En el momento en que abrí el
estuche de terciopelo y vi la joya, en aquel preciso instante, creo que me
enamoré.
En casa siempre me habían
recomendado al heredero de los Solís. Mi madre decía que era un joven serio y
atento, que trabajaba en la fábrica de tejidos con su padre. Mi abuela Victoria
resaltaba sus educadas maneras, que para ella eran una prueba de la solidez de
su familia. Mi padre, desde la mesa de su despacho, parapetado detrás del
periódico y fumando un gran puro, no decía nada, lo que significaba mucho, ya
que siempre estaba quejándose de los jóvenes, que sólo pensaban en pasárselo
bien y no sabían nada de trabajo y sacrificio.
Cuando paseaba con las
amigas por la calle Mayor y me lo encontraba, siempre me subían los colores, y
las amigas me susurraban apretándome el brazo. Él siempre se detenía y nos
saludaba, quitándose el sombrero. Llevaba un traje gris, una blanca camisa
inmaculada y una corbata con un pequeño alfiler. Avanzaba a grandes zancadas,
como si tuviera prisa por llegar a su destino, mientras que nosotras andábamos
con pequeños pasos, dificultadas con los
aparatosos miriñaques y las grandes pamelas y sombrillas, que nos protegían de
los rayos de sol. Cuando cumplí veinte años, empecé a mirar de otra manera su
barbita puntiaguda y sus ojos grises.
Todo ocurrió muy deprisa,
después de llegar a un acuerdo. Mi madre y yo viajamos a Paris para comprar el vestido
de novia en Worth. También compramos bonitos vestidos de muselina para la
mañana, vestidos de tarde para pasear y hacer visitas y espléndidos trajes de
noche, con primorosos bordados y finísimos encajes.
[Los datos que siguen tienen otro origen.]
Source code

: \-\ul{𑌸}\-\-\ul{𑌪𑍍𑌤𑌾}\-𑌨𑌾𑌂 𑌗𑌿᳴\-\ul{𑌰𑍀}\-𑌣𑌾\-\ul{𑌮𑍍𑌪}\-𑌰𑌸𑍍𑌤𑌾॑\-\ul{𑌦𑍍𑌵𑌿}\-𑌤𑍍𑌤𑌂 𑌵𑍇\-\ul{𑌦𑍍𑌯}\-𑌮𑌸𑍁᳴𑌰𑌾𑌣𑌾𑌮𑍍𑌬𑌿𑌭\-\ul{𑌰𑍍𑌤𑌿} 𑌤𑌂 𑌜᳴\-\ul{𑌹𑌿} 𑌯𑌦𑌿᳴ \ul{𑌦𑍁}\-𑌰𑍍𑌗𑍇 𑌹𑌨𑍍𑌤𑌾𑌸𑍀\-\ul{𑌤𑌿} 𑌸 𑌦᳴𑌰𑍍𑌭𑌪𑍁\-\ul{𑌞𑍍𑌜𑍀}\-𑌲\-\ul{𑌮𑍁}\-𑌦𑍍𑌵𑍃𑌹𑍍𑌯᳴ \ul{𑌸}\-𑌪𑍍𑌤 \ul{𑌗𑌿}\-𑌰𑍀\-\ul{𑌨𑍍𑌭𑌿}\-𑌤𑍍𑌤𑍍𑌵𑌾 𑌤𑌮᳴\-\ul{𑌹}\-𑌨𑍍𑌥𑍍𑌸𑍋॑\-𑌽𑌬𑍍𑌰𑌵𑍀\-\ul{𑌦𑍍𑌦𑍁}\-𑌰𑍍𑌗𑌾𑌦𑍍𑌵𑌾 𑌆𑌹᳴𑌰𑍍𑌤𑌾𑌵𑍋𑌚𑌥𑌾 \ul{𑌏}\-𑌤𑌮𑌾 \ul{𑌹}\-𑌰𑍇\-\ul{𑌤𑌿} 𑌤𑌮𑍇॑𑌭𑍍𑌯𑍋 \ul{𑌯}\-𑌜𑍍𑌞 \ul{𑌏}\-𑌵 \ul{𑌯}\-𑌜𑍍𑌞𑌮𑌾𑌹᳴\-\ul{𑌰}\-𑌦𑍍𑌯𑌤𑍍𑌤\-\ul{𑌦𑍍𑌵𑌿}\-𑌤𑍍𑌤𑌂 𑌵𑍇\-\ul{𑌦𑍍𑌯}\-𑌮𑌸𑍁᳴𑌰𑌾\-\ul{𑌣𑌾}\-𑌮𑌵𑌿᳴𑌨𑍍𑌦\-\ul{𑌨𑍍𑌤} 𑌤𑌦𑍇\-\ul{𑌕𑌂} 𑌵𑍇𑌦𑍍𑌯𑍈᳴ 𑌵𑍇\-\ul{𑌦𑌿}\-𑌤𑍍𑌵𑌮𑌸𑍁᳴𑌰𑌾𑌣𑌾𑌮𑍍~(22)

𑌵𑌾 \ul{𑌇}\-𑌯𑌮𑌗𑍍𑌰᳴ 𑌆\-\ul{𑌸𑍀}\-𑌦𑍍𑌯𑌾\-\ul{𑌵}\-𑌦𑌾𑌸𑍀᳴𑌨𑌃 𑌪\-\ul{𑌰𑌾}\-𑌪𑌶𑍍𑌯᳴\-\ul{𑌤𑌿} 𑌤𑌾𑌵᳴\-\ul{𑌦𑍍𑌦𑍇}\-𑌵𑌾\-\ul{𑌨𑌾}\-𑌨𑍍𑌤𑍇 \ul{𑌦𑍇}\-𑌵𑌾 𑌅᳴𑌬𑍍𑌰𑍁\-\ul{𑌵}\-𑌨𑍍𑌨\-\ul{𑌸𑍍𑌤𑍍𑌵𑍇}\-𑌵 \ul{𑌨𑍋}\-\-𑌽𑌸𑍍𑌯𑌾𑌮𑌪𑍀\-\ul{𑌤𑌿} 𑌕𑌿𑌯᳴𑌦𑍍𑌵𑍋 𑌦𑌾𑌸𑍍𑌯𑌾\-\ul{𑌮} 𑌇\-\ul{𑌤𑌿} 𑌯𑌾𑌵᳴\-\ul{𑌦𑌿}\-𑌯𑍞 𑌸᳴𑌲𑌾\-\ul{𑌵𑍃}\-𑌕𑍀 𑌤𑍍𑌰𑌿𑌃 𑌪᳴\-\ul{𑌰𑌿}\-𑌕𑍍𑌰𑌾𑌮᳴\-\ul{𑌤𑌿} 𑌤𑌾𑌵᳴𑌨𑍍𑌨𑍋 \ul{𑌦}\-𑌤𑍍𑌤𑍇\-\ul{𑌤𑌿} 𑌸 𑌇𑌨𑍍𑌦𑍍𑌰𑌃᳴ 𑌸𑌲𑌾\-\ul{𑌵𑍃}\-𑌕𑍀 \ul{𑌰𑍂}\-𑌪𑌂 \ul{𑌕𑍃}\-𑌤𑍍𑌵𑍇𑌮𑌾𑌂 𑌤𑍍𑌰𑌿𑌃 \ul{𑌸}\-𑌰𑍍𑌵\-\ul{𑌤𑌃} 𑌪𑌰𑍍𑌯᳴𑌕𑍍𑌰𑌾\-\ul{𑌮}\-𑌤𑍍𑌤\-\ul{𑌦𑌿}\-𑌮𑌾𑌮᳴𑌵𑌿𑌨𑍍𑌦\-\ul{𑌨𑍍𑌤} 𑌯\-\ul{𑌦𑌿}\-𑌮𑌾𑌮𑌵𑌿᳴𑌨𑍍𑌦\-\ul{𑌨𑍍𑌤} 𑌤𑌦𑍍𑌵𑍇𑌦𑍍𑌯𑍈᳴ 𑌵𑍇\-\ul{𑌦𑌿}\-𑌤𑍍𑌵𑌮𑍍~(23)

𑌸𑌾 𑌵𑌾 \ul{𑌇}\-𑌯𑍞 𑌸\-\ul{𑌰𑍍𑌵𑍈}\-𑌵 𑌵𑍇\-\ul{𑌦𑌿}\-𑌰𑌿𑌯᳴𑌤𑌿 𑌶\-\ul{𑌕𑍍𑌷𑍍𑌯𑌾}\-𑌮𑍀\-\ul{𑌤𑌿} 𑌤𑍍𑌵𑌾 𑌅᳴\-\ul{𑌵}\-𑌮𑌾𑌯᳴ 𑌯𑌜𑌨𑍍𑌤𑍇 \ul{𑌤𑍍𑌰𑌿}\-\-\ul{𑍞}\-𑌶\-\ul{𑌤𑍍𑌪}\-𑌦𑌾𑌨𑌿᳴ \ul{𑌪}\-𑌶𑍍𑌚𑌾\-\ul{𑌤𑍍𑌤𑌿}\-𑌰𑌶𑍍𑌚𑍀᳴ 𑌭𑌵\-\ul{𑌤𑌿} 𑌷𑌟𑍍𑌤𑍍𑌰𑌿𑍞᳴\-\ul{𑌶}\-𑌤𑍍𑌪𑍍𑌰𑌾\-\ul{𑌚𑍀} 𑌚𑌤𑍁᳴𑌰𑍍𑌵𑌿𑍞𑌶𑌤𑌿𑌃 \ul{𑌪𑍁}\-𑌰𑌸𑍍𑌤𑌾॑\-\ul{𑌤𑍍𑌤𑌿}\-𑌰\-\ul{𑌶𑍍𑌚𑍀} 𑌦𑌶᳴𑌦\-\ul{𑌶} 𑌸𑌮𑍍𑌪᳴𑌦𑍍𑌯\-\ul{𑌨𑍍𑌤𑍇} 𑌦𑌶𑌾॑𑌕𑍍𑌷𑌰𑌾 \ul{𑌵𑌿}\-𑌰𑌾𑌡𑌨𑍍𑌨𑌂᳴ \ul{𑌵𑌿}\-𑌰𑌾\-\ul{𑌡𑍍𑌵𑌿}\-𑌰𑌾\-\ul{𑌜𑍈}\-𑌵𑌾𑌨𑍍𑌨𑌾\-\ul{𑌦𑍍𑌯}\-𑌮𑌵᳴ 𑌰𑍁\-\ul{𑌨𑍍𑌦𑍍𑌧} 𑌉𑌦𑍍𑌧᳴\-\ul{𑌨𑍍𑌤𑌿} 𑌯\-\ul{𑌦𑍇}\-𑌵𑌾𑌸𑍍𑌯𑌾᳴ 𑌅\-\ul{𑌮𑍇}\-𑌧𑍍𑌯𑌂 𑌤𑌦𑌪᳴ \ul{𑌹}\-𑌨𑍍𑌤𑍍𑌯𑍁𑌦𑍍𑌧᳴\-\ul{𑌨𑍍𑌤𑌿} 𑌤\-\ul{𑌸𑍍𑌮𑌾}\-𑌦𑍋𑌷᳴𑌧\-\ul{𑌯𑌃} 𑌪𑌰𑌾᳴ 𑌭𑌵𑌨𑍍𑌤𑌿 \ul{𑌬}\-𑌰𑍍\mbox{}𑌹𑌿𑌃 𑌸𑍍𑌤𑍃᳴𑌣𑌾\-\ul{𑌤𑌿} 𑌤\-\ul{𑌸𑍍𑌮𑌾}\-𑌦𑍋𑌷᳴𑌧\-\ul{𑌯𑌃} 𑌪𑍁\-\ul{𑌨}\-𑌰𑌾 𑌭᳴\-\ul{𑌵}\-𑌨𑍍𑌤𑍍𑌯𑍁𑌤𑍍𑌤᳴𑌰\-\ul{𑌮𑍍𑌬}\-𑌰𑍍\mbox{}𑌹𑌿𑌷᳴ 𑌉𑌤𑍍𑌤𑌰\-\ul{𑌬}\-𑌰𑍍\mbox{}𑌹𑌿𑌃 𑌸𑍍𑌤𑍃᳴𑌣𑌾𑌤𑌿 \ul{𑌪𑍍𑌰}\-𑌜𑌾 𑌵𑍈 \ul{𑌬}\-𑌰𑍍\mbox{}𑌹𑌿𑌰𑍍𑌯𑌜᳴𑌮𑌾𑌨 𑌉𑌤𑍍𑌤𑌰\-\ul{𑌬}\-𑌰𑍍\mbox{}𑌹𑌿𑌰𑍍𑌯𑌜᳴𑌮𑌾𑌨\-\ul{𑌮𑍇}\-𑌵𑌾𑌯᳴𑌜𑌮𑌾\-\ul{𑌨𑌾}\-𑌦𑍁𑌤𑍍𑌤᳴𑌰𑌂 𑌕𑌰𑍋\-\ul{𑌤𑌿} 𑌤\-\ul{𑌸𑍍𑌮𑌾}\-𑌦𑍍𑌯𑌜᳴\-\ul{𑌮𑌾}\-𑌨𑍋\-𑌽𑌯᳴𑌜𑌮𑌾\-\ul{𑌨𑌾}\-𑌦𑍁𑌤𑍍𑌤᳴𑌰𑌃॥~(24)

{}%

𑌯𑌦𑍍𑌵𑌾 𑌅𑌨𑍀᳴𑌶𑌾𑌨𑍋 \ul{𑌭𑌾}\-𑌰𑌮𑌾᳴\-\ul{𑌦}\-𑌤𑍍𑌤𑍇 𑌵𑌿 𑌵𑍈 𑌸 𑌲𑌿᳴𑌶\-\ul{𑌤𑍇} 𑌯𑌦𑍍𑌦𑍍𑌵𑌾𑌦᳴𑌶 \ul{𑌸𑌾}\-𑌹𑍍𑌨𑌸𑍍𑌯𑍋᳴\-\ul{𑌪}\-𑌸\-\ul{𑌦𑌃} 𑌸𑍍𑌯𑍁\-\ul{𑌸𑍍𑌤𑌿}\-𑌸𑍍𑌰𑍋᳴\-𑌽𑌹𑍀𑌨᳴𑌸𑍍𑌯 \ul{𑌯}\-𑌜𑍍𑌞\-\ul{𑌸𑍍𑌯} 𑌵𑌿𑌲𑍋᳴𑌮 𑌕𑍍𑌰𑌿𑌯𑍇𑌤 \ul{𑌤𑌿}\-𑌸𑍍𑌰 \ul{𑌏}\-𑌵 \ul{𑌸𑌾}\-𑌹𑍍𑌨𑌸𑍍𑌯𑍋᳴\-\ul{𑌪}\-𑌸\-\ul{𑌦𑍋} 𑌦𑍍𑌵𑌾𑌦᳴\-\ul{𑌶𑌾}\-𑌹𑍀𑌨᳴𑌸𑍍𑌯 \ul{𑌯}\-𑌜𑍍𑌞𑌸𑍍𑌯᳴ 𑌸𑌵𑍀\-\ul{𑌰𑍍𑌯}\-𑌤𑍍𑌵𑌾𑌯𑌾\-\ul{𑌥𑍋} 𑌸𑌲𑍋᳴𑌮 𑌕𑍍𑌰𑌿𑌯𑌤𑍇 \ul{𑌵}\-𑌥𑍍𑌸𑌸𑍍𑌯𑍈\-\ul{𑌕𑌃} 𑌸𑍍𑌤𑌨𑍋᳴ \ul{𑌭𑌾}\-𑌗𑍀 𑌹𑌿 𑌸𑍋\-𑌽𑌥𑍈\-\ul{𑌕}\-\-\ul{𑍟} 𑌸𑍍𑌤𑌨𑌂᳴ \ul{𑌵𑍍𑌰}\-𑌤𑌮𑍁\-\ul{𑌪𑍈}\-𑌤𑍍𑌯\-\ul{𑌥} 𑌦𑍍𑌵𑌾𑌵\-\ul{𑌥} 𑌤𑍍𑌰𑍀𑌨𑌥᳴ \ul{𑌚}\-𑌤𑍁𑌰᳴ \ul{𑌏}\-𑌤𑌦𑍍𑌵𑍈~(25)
Después de la boda fuimos a Londres,
y asistimos a elegantes bailes de la alta sociedad. Se reunió con algunos
fabricantes de tejido, que le escuchaban con deferencia. Hablaba muy bien
inglés y me decía a mí que lo practicara. Pero yo hablaba en francés con las
damas inglesas, que lo hacían infinitamente mejor que yo. En el puerto de
Southampton cogimos el barco para ir a Nueva York.
— ¿Qué vestido te vas a
poner para la cena con el capitán Smith?
—El vestido de
ámbar—contesté mientras me peinaba ante el espejo del tocador.
—Quizá le quedaría bien
esto— me entregó un estuche de terciopelo negro.
Lo abrí y vi la joya. No
eran unas impresionantes esmeraldas ni un llamativo collar de rubíes. Era una
exquisita joya, tallada por manos artesanales. Una ninfa dorada y etérea surgía
de unas aguas de nácar. Las alas, finas y delicadas como las alas de una
libélula, eran de brillantes colores, rojo, azul y verde. La cabellera ondulada
parecía moverse alrededor de un dulce rostro.
En aquel preciso momento,
creo que me enamoré. Era el catorce de abril de 1912 y navegábamos a toda
máquina por las gélidas aguas del Atlántico hacia Nueva York.